Brief
In this material, which lines include the string "SCRUM"? Show them.

Records provided
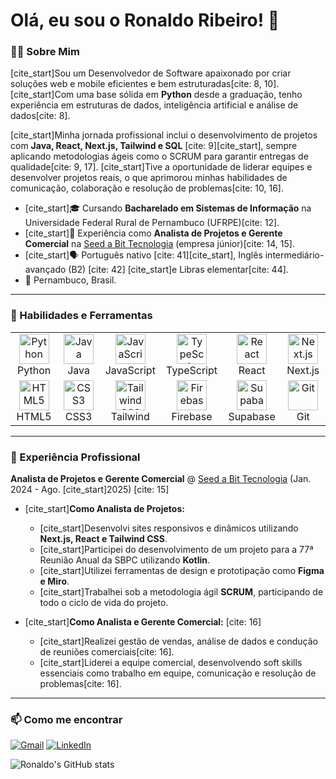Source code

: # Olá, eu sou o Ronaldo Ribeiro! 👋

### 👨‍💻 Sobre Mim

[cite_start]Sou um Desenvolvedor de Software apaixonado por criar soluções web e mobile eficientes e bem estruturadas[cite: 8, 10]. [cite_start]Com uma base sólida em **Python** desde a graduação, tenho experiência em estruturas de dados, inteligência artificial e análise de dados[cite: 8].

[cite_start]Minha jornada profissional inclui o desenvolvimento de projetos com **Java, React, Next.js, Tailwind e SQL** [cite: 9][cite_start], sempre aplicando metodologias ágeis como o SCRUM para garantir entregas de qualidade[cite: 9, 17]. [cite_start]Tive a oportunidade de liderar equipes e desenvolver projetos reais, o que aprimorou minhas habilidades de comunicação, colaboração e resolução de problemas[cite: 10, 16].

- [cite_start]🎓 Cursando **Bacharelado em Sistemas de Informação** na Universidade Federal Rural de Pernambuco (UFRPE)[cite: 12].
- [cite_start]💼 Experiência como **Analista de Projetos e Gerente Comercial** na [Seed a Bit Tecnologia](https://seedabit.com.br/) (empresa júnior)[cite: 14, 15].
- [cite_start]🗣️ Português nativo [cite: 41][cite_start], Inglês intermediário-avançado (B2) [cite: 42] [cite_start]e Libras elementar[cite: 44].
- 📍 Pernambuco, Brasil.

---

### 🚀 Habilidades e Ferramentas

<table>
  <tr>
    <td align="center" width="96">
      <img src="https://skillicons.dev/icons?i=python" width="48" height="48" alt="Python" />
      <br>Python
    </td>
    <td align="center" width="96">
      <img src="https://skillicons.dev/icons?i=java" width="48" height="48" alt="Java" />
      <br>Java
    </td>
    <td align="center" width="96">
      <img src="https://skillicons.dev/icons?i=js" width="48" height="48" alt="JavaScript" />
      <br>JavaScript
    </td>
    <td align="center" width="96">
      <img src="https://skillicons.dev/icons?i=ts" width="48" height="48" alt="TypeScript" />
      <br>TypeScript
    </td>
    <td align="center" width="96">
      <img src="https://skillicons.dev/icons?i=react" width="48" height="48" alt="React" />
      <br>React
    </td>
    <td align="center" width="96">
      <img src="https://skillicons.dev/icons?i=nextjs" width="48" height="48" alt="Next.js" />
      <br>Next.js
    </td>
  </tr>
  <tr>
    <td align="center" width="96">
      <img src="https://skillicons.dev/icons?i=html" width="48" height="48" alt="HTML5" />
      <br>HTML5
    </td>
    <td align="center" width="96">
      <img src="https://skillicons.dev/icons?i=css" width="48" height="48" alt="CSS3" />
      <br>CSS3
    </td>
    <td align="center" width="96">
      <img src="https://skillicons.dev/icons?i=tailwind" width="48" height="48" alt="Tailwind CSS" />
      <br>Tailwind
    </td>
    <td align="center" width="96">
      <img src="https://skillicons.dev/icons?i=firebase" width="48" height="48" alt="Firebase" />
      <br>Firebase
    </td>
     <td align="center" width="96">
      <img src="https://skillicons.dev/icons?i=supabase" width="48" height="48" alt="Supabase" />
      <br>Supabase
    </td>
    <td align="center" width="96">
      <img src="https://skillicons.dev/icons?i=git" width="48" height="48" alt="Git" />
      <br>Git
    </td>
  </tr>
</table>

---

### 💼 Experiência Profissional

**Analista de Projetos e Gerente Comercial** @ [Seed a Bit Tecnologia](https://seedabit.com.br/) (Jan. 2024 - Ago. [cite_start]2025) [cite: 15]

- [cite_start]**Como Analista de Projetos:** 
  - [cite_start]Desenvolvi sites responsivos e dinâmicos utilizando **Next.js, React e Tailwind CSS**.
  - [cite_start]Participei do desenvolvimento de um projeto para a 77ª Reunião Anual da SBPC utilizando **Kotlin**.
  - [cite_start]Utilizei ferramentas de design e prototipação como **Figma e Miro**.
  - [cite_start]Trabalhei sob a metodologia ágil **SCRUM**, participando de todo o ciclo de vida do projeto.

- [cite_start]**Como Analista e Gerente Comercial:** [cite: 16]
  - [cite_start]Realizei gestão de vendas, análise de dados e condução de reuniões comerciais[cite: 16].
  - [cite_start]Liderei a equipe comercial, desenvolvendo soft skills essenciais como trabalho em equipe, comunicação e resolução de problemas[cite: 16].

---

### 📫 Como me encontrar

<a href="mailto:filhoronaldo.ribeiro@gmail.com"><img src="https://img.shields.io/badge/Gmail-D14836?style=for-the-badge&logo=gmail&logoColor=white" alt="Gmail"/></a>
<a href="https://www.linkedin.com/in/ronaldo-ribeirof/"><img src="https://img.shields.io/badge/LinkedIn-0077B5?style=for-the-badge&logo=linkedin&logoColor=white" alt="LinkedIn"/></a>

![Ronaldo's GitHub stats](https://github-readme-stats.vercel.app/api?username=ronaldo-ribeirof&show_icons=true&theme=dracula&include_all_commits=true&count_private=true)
--
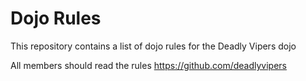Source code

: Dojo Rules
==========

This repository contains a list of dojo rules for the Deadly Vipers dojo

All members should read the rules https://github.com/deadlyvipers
==
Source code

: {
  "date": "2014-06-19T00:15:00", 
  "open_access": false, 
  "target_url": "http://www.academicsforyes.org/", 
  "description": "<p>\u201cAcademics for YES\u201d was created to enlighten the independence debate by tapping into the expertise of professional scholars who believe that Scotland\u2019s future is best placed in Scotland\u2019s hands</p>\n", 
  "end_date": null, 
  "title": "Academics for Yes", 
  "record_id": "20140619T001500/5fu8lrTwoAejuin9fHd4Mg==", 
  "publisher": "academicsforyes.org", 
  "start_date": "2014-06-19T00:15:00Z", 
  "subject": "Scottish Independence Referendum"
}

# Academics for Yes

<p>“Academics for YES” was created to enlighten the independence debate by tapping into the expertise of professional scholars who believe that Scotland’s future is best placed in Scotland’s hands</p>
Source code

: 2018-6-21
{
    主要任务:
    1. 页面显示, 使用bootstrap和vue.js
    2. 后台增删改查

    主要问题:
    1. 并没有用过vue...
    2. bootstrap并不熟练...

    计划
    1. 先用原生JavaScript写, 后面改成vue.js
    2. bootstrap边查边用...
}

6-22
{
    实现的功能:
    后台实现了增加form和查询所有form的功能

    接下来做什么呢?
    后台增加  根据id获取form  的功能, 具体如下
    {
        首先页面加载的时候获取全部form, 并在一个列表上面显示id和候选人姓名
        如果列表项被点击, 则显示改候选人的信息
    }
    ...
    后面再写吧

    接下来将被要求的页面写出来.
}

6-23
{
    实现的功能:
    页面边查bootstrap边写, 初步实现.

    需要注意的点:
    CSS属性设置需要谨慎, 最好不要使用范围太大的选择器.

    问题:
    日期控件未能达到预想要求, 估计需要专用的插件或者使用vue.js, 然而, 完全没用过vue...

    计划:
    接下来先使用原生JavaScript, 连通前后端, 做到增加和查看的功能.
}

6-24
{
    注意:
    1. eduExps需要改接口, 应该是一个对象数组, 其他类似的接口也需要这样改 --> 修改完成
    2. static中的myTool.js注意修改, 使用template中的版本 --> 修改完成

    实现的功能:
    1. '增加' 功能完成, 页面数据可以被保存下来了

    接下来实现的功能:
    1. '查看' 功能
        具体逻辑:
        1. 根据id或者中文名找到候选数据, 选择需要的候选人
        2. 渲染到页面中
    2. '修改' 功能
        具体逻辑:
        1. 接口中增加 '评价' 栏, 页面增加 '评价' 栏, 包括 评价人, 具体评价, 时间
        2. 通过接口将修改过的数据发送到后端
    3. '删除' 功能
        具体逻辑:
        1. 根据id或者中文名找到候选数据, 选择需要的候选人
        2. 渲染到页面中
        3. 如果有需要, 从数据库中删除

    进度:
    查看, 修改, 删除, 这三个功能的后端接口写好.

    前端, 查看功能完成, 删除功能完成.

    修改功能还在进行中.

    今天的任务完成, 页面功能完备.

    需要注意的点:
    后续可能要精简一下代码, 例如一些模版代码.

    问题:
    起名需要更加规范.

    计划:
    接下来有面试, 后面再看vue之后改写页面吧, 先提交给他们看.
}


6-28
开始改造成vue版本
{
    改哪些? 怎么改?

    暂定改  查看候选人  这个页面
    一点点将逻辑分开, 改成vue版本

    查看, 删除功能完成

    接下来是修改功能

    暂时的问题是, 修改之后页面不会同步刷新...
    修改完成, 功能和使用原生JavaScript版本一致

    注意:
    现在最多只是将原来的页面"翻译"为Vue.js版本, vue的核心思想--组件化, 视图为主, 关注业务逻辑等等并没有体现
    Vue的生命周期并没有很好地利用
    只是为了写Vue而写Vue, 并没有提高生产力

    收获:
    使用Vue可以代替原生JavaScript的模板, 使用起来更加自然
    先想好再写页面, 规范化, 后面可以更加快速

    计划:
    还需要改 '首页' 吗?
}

Solution
[cite_start]Minha jornada profissional inclui o desenvolvimento de projetos com **Java, React, Next.js, Tailwind e SQL** [cite: 9][cite_start], sempre aplicando metodologias ágeis como o SCRUM para garantir entregas de qualidade[cite: 9, 17]. [cite_start]Tive a oportunidade de liderar equipes e desenvolver projetos reais, o que aprimorou minhas habilidades de comunicação, colaboração e resolução de problemas[cite: 10, 16].
  - [cite_start]Trabalhei sob a metodologia ágil **SCRUM**, participando de todo o ciclo de vida do projeto.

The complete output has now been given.